Ouvi com atenção esta pequena história!
No campo, junto da estrada real, havia uma casinha muito bonita, que
deveis ter visto muitas vezes. Há na frente um jardinzinho com flores,
rodeado por uma sebe verdejante. Ali perto nas bordas do vallado, no
meio da erva espessa, floria um pequeno malmequer. Desabrocha a
olhos vistos, graças ao sol, que reparta igualmente a sua luz tanto por
ele como pelas grandes e maravilhosas flores do jardim. Uma bela
manhã, já inteiramente aberto, com as folhinhas alvas e brilhantes,
parecia um sol em miniatura circundado dos seus raios. Pouco se lhe dava
que o vissem no meio da erva e não fizeram caso dele, pobre florzinha
insignificante. Vivia satisfeito, aspirando deliciosamente o calor do
sol, e ouvindo o canto da cotovia, que se perdia nos ares.

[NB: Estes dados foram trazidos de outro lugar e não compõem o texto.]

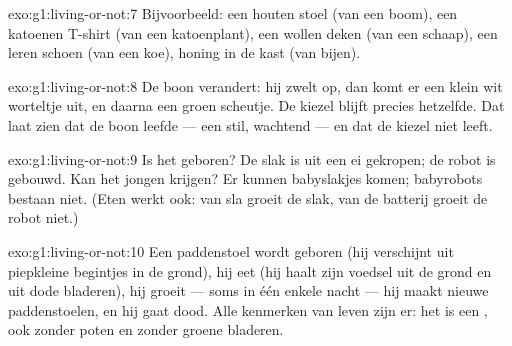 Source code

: \begin{solution}{exo:g1:living-or-not:7}
Bijvoorbeeld: een houten stoel (van een boom), een katoenen T-shirt
(van een katoenplant), een wollen deken (van een schaap), een leren
schoen (van een koe), honing in de kast (van bijen).
\end{solution}

\begin{solution}{exo:g1:living-or-not:8}
De boon verandert: hij zwelt op, dan komt er een klein wit worteltje
uit, en daarna een groen scheutje. De kiezel blijft precies hetzelfde.
Dat laat zien dat de boon leefde --- een stil, wachtend  ---
en dat de kiezel niet leeft.
\end{solution}

\begin{solution}{exo:g1:living-or-not:9}
Is het geboren? De slak is uit een ei gekropen; de robot is gebouwd.
Kan het jongen krijgen? Er kunnen babyslakjes komen; babyrobots
bestaan niet. (Eten werkt ook: van sla groeit de slak, van de batterij
groeit de robot niet.)
\end{solution}

\begin{solution}{exo:g1:living-or-not:10}
Een paddenstoel wordt geboren (hij verschijnt uit piepkleine begintjes
in de grond), hij eet (hij haalt zijn voedsel uit de grond en uit dode
bladeren), hij groeit --- soms in één enkele nacht --- hij maakt nieuwe
paddenstoelen, en hij gaat dood. Alle kenmerken van leven zijn er: het
is een , ook zonder poten en zonder groene bladeren.
\end{solution}
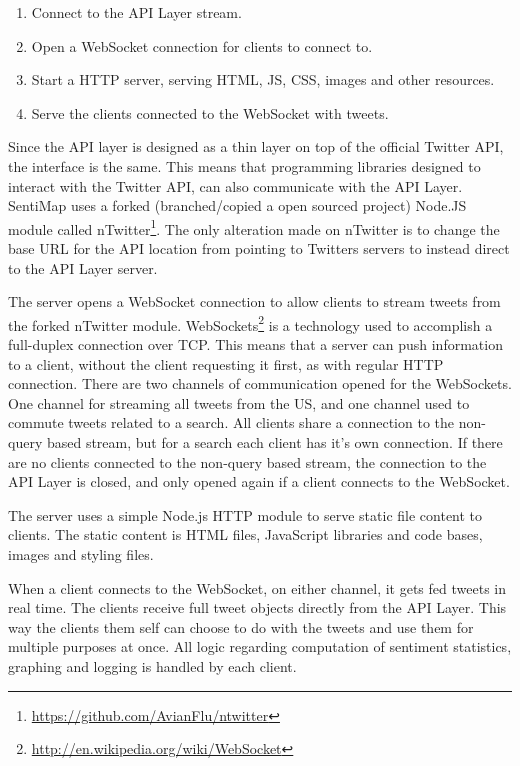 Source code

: \begin{enumerate}
\item Connect to the API Layer stream.
\item Open a WebSocket connection for clients to connect to. 
\item Start a HTTP server, serving HTML, JS, CSS, images and other resources. 
\item Serve the clients connected to the WebSocket with tweets.
\end{enumerate}

Since the API layer is designed as a thin layer on top of the official Twitter API, the interface is the same. This means that programming libraries designed to interact with the Twitter API, can also communicate with the API Layer. SentiMap uses a forked (branched/copied a open sourced project) Node.JS module called nTwitter\footnote{\url{https://github.com/AvianFlu/ntwitter}}. The only alteration made on nTwitter is to change the base URL for the API location from pointing to Twitters servers to instead direct to the API Layer server.

The server opens a WebSocket connection to allow clients to stream tweets from the forked nTwitter module. WebSockets\footnote{\url{http://en.wikipedia.org/wiki/WebSocket}} is a technology used to accomplish a full-duplex connection over TCP. This means that a server can push information to a client, without the client requesting it first, as with regular HTTP connection. There are two channels of communication opened for the WebSockets. One channel for streaming all tweets from the US, and one channel used to commute tweets related to a search. All clients share a connection to the non-query based stream, but for a search each client has it's own connection. If there are no clients connected to the non-query based stream, the connection to the API Layer is closed, and only opened again if a client connects to the WebSocket.

The server uses a simple Node.js HTTP module to serve static file content to clients. The static content is HTML files, JavaScript libraries and code bases, images and styling files.

When a client connects to the WebSocket, on either channel, it gets fed tweets in real time. The clients receive full tweet objects directly from the API Layer. This way the clients them self can choose to do with the tweets and use them for multiple purposes at once. All logic regarding computation of sentiment statistics, graphing and logging is handled by each client.

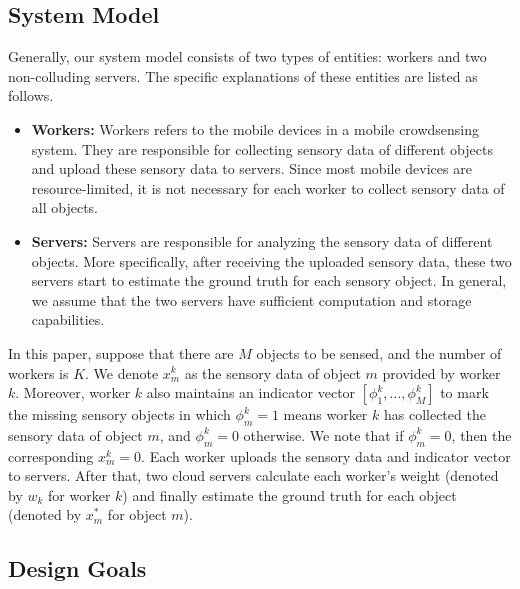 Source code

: \documentclass[conference]{IEEEtran}
\begin{document}
\subsection{System Model}\label{sec3-A}
Generally, our system model consists of two types of entities: workers and two non-colluding servers. %
The specific explanations of these entities are listed as follows.
\begin{itemize}
  \item \textbf{Workers:} Workers refers to the mobile devices in a mobile crowdsensing system. They are responsible for collecting sensory data of different objects and upload these sensory data to servers. Since most mobile devices are resource-limited, it is not necessary for each worker to collect sensory data of all objects.
  \item \textbf{Servers:} Servers are responsible for analyzing the sensory data of different objects. More specifically, after receiving the uploaded sensory data, these two servers start to estimate the ground truth for each sensory object. In general, we assume that the two servers have sufficient computation and storage capabilities.
\end{itemize}

In this paper, suppose that there are $M$ objects to be sensed, and the number of workers is $K$.
We denote $x_m^k$ as the sensory data of object $m$ provided by worker $k$.
Moreover, worker $k$ also maintains an indicator vector $[\phi_1^k, \ldots, \phi_M^k]$ to mark the missing sensory objects in which $\phi_m^k = 1$ means worker $k$ has collected the sensory data of object $m$, and $\phi_m^k = 0$ otherwise.
We note that if $\phi_m^k = 0$, then the corresponding $x_m^k = 0$.
Each worker uploads the sensory data and indicator vector to servers.
After that, two cloud servers calculate each worker's weight (denoted by $w_k$ for worker $k$) and finally estimate the ground truth for each object (denoted by $x_m^*$ for object $m$). 
\subsection{Design Goals}
\end{document}
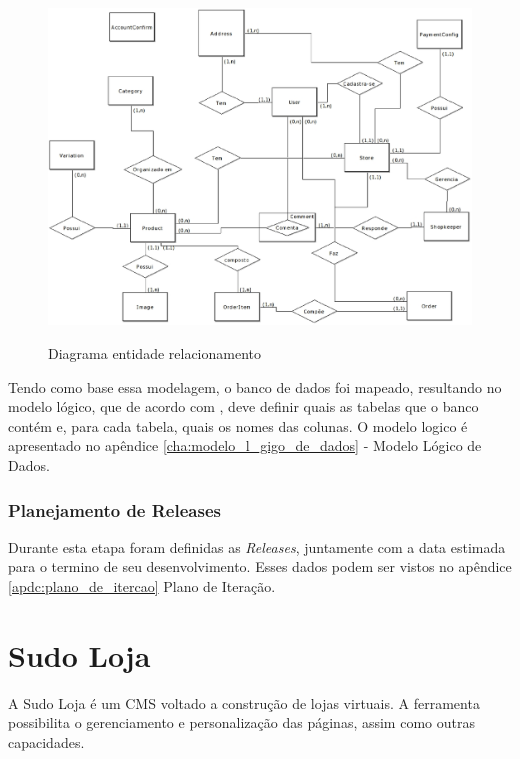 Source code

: \documentclass[a4paper,12pt]{monografia}
\begin{document}
\begin{figure}[H]
\centering
\caption{Diagrama entidade relacionamento}
\centering
\includegraphics[width=15cm]{img/diagramas/der.eps}\\
\label{fig:der}
\end{figure}

Tendo como base essa modelagem, o banco de dados foi mapeado, resultando no modelo lógico, que de acordo com , deve definir quais as tabelas que o banco contém e, para cada tabela, quais os nomes das colunas. O modelo logico é apresentado no apêndice \ref{cha:modelo_l_gigo_de_dados} - Modelo Lógico de Dados.

\subsection{Planejamento de Releases} %
\label{sub:planejamento_de_releases}

Durante esta etapa foram definidas as \textit{Releases}, juntamente com a data estimada para o termino de seu desenvolvimento. Esses dados podem ser vistos no apêndice \ref{apdc:plano_de_itercao} Plano de Iteração.



\chapter{Sudo Loja} %
\label{cha:sudoloja}

A Sudo Loja é um CMS voltado a construção de lojas virtuais. A ferramenta possibilita o gerenciamento e personalização das páginas, assim como outras capacidades.
\end{document}
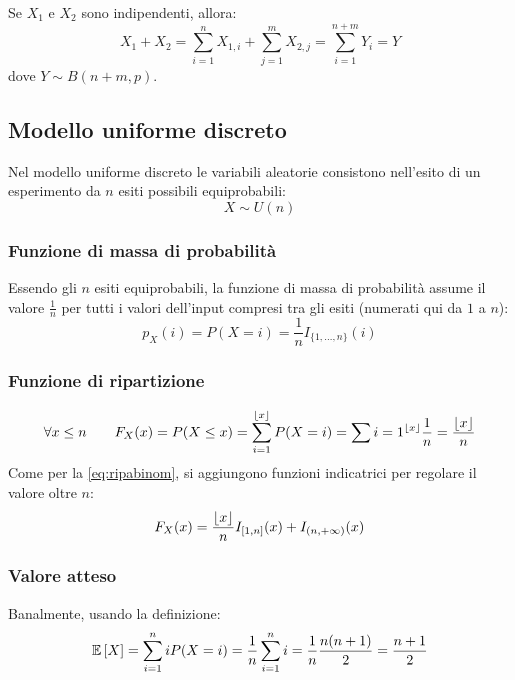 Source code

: \noindent
Se $X_1$ e $X_2$ sono indipendenti, allora:
\begin{equation*}
	X_1+X_2 = \sum_{i=1}^n X_{1,i} + \sum_{j=1}^m X_{2,j} = \sum_{i=1}^{n+m} Y_i = Y
\end{equation*}
dove $Y\sim B(n+m, p)$.



\subsection{Modello uniforme discreto} \label{subsec:unifdisc}
Nel modello uniforme discreto le variabili aleatorie consistono nell'esito di un esperimento da $n$ esiti possibili equiprobabili:
\begin{equation*}
	X\sim U(n)
\end{equation*}


\subsubsection{Funzione di massa di probabilità}
Essendo gli $n$ esiti equiprobabili, la funzione di massa di probabilità assume il valore $\frac{1}{n}$ per tutti i valori dell'input compresi tra gli esiti (numerati qui da $1$ a $n$):
\begin{equation*}
	p_X(i) = P(X=i) = \frac{1}{n} I_{\{1,\dots,n\}}(i)
\end{equation*}


\subsubsection{Funzione di ripartizione}
\begin{equation*}
	\forall x\leq n\qquad F_X(x) = P(X\leq x) = \sum_{i=1}^{\left\lfloor x \right\rfloor} P(X=i) = \sum{i=1}^{\left\lfloor x \right\rfloor} \frac{1}{n} = \frac{\left\lfloor x \right\rfloor}{n}
\end{equation*}
Come per la \eqref{eq:ripabinom}, si aggiungono funzioni indicatrici per regolare il valore oltre $n$:
\begin{equation}
	F_X(x)=\frac{\left\lfloor x \right\rfloor}{n} I_{[1,n]}(x)+I_{(n,+\infty)}(x)
\end{equation}


\subsubsection{Valore atteso}
Banalmente, usando la definizione:
\begin{equation} \label{eq:disunvalat}
	\mathbb{E}\left[ X \right] = \sum_{i=1}^n i P(X=i) = \frac{1}{n} \sum_{i=1}^n i = \frac{1}{n}\frac{n(n+1)}{2} = \frac{n+1}{2}
\end{equation}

Nesse dia o pequeno malmequer, apesar de ser numa segunda feira,
sentia-se tão feliz como se fosse um domingo. Enquanto as crianças
sentadas nos bancos da escola estudavam a lição, ele, sentado na haste
verdejante, estudava na formosura da natureza a bondade de Deus, e tudo
o que sentia misteriosamente, em silêncio, julgava ouvir-o traduzido com
admirável nitidez nas canções alegres da cotovia. Por isso pôs-se a
olhar com uma espécie de respeito, mas sem inveja, para essa avezinha
feliz que cantava e voava.
Eu vejo e oiço, pensou o malmequer; o sol aquece-me e o vento
acaricia-me. Oh! não tenho razão de me queixar.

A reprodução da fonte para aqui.